Research at Penn State University suggests that waking up worrying about the day ahead can be linked to poor decision making and lack of focus even if the day works out fine. The ancient Romans considered it bad luck to get out of bed on the left side and if you did so, you would have a lousy day. The Penn State research shows there might be some truth to the saying “getting up on the wrong side of the bed.”
The researchers recruited 240 racially and economically diverse adults to take part in the study. For two weeks, the participants responded seven times a day to questions prompted from a smartphone app: once in the morning about whether they expected their day to be stressful, five times throughout the day about current stress levels, and once at night about whether they expected the following day to be stressful. The participants also completed a working memory task five times a day to test their decision making skills and how well they could concentrate. The researchers found that more stress anticipation in the morning was associated with poorer working memory later in the day whereas stress anticipation from the previous evening was not associated with poorer working memory.
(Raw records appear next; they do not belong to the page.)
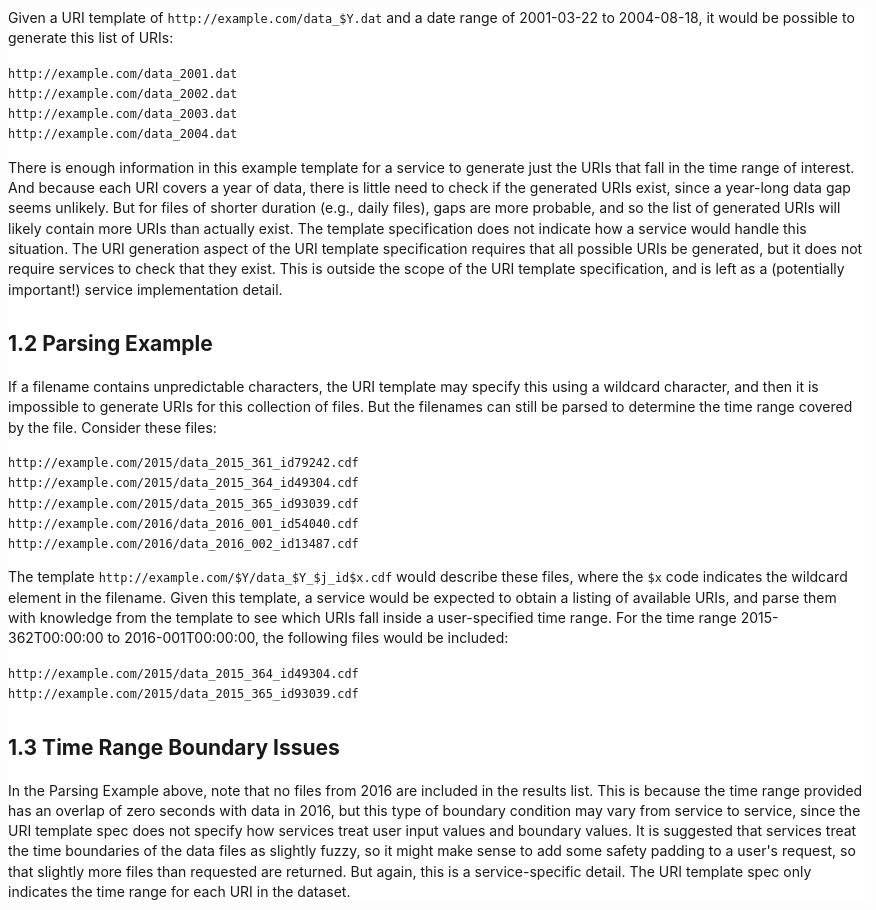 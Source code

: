 Given a URI template of `http://example.com/data_$Y.dat` and a date range of 2001-03-22 to 2004-08-18, it would be possible to generate this list of URIs:

```
http://example.com/data_2001.dat
http://example.com/data_2002.dat
http://example.com/data_2003.dat
http://example.com/data_2004.dat
```

There is enough information in this example template for a service to generate just the URIs that fall in the time range of interest. And because each URI covers a year of data, there is little need to check if the generated URIs exist, since a year-long data gap seems unlikely. But for files of shorter duration (e.g., daily files), gaps are more probable, and so the list of generated URIs will likely contain more URIs than actually exist. The template specification does not indicate how a service would handle this situation. The URI generation aspect of the URI template specification requires that all possible URIs be generated, but it does not require services to check that they exist. This is outside the scope of the URI template specification, and is left as a (potentially important!) service implementation detail.

## 1.2 Parsing Example

If a filename contains unpredictable characters, the URI template may specify this using a wildcard character, and then it is impossible to generate URIs for this collection of files. But the filenames can still be parsed to determine the time range covered by the file. Consider these files:

```
http://example.com/2015/data_2015_361_id79242.cdf
http://example.com/2015/data_2015_364_id49304.cdf
http://example.com/2015/data_2015_365_id93039.cdf
http://example.com/2016/data_2016_001_id54040.cdf
http://example.com/2016/data_2016_002_id13487.cdf
```

The template `http://example.com/$Y/data_$Y_$j_id$x.cdf` would describe these files, where the `$x` code indicates the wildcard element in the filename. Given this template, a service would be expected to obtain a listing of available URIs, and parse them with knowledge from the template to see which URIs fall inside a user-specified time range. For the time range 2015-362T00:00:00 to 2016-001T00:00:00, the following files would be included:

```
http://example.com/2015/data_2015_364_id49304.cdf
http://example.com/2015/data_2015_365_id93039.cdf
```

## 1.3 Time Range Boundary Issues

In the Parsing Example above, note that no files from 2016 are included in the results list. This is because the time range provided has an overlap of zero seconds with data in 2016, but this type of boundary condition may vary from service to service, since the URI template spec does not specify how services treat user input values and boundary values. It is suggested that services treat the time boundaries of the data files as slightly fuzzy, so it might make sense to add some safety padding to a user's request, so that slightly more files than requested are returned. But again, this is a service-specific detail. The URI template spec only indicates the time range for each URI in the dataset.
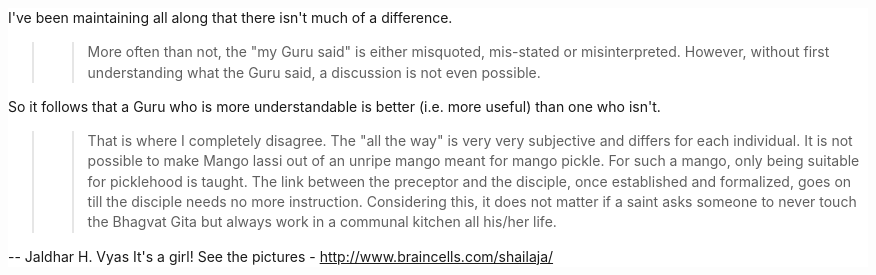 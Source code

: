 I've been maintaining all along that there isn't much of a difference.


> > More often than not, the "my Guru said" is either misquoted, mis-stated or
> > misinterpreted. However, without first understanding what the Guru said, a
> > discussion is not even possible.
> >

So it follows that a Guru who is more understandable is better (i.e. more
useful) than one who isn't.

> > That is where I completely disagree. The "all the way" is very very
> > subjective and differs for each individual. It is not possible to make Mango
> > lassi out of an unripe mango meant for mango pickle. For such a mango, only
> > being suitable for picklehood is taught. The link between the preceptor and
> > the disciple, once established and formalized, goes on till the disciple
> > needs no more instruction. Considering this, it does not matter if a saint
> > asks someone to never touch the Bhagvat Gita but always work in a communal
> > kitchen all his/her life.
> >


--
Jaldhar H. Vyas <jaldhar at braincells.com>
It's a girl! See the pictures - http://www.braincells.com/shailaja/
According to team-member Jinshil Hyun, “humans can imagine things before they happen, an inherited behavior from our ancestors to prepare for possible unpleasant events and threats.” But the study suggests there is a downside as this ability can also be harmful to daily short-term memory function, independent of whether the stressful events actually happen or not. Martin Sliwinski, director of Penn State’s Center for Healthy Aging said the findings — recently published in the Journals of Gerontology: Psychological Sciences — show the importance of a person’s mindset first thing in the morning, before anything stressful has happened yet. “If you wake up and feel like the day is going to be stressful, maybe your phone can remind you to do some deep breathing relaxation before you start your day.” To learn more see https://bit.ly/2NAgAUp.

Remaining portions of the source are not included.